Si l’ensemble de ces directions est déjà en place depuis de nombreuses années, la direction fiscale constitue, pour sa part, une création récente. «Auparavant, les problématiques fi scales étaient externalisées, indique Gilbert Vidal. Mais compte tenu de la taille croissante du groupe et de son développement à l’international, nous avons fait le choix, mi-2011, de recruter un fiscaliste, avec toujours une vision très opérationnelle de cette discipline.» Confiée à Virginie Rolgen, cette direction intervient à différents niveaux. En amont de chaque acquisition, elle procède à une étude de l’imposition locale, sur laquelle s’appuie ensuite sur le comité exécutif quand il prend la décision de s’implanter ou non dans le pays concerné.
Surtout, cette direction apporte son expertise sur les enjeux fiscaux entourant chaque projet. «Lorsque nous participons à des projets transfrontaliers, ce qui est très souvent le cas, nous devons savoir quelle fiscalité personnelle s’applique à nos ingénieurs, signale Gilbert Vidal. Il en va également de même pour les règles relatives à la TVA et à la territorialité de l’impôt sur les bénéfices, qui varient d’un pays à l’autre.»Afin de faire face à cette charge de travail importante, le recrutement d’un deuxième fiscaliste est actuellement à l’étude.
Un séminaire annuel pour les équipes financières
Enfin, en tant que société cotée – elle est présente sur le compartiment B de NYSE Euronext –, Assystem doit assurer une communication financière. Pour autant, la création d’une direction dédiée n’a pas été jugée nécessaire, le groupe disposant d’un noyau actionnarial fort. Le fondateur et président du directoire, Dominique Louis, les salariés et la société elle-même détiennent en effet 40 % du capital. Ainsi, le suivi des relations investisseurs est effectué à la fois par Gilbert Vidal, par la directrice de la communication, Pauline Bucaille, et par Dominique Louis. Au final, cette organisation de la direction financière, reposant sur une centralisation limitée aux fonctions régaliennes, donne entière satisfaction à Gilbert Vidal.

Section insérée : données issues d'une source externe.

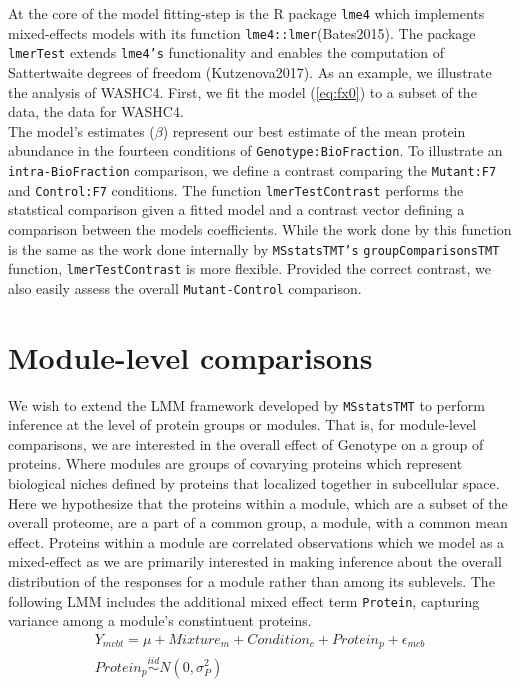 \documentclass[11pt]{elife}\usepackage[]{graphicx}\usepackage[]{color}
\begin{document}
At the core of the model fitting-step is the R package \texttt{lme4} which
implements mixed-effects models with its function \texttt{lme4::lmer}(Bates2015). The
package \texttt{lmerTest} extends \texttt{lme4's} functionality and enables the
computation of Sattertwaite degrees of freedom (Kutzenova2017). As an example,
we illustrate the analysis of WASHC4. First, we fit the model (\ref{eq:fx0}) to
a subset of the data, the data for WASHC4.\\





The model's estimates ($\beta$) represent our best estimate of the mean protein
abundance in the fourteen conditions of \texttt{Genotype:BioFraction}. 
To illustrate an \texttt{intra-BioFraction} comparison, we 
define a contrast comparing the \texttt{Mutant:F7} and \texttt{Control:F7}
conditions. The function \texttt{lmerTestContrast} performs the statstical comparison given
a fitted model and a contrast vector defining a comparison between the models
coefficients. While the work done by this function 
is the same as the work done internally by \texttt{MSstatsTMT's}
\texttt{groupComparisonsTMT} function, \texttt{lmerTestContrast} is more
flexible. Provided the correct contrast, we also easily assess the overall
\texttt{Mutant-Control} comparison.\\


\section{Module-level comparisons}

We wish to extend the LMM framework developed by \texttt{MSstatsTMT} to perform 
inference at the level of protein groups or modules.
That is, for module-level comparisons, we are interested in the overall effect 
of Genotype on a group of proteins. Where modules are groups of covarying 
proteins which represent biological niches defined by proteins that 
localized together in subcellular space.\\

Here we hypothesize that the proteins within a module, which are a subset of the
overall proteome,  are a part of a common group, a module, with a common mean
effect. Proteins within a module are correlated observations which we model as a
mixed-effect as we are primarily interested in making inference about the
overall distribution of the responses for a module rather than among its
sublevels. The following LMM includes the additional mixed effect term
\texttt{Protein}, capturing variance among a module's constintuent proteins.
\begin{equation} 
  \begin{gathered}\label{eq:fx1} %
	Y_{mcbt} = \mu + Mixture_m + Condition_c + Protein_p + \epsilon_{mcb}\\
	Protein_p \stackrel{iid}{\sim} N(0,\sigma^2_P) \\
  \end{gathered}
\end{equation}
\end{document}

En contact quotidien avec ses collaborateurs, au travers soit de conférences téléphoniques ou de déplacements, ce dernier cherche d’ailleurs à maintenir un lien fort entre les membres de la fonction finance en organisant, chaque année, un séminaire de deux jours. «C’est l’occasion pour les contrôleurs de gestion, les comptables, les directeurs financiers et certains assistants de business units de se retrouver et d’échanger sur leurs problématiques, précise Gilbert Vidal. Ces réunions constituent même parfois, à ma plus grande satisfaction, un moteur à la mobilité interne.»En effet, un membre de la fonction finance corporate vient de rejoindre la filiale espagnole en tant que contrôleur de gestion de business unit. Un exemple qui devrait être prochainement suivi, Gilbert Vidal souhaitant envoyer un collaborateur du siège pour intégrer une unité d’affaires dédiée au secteur automobile en Roumanie.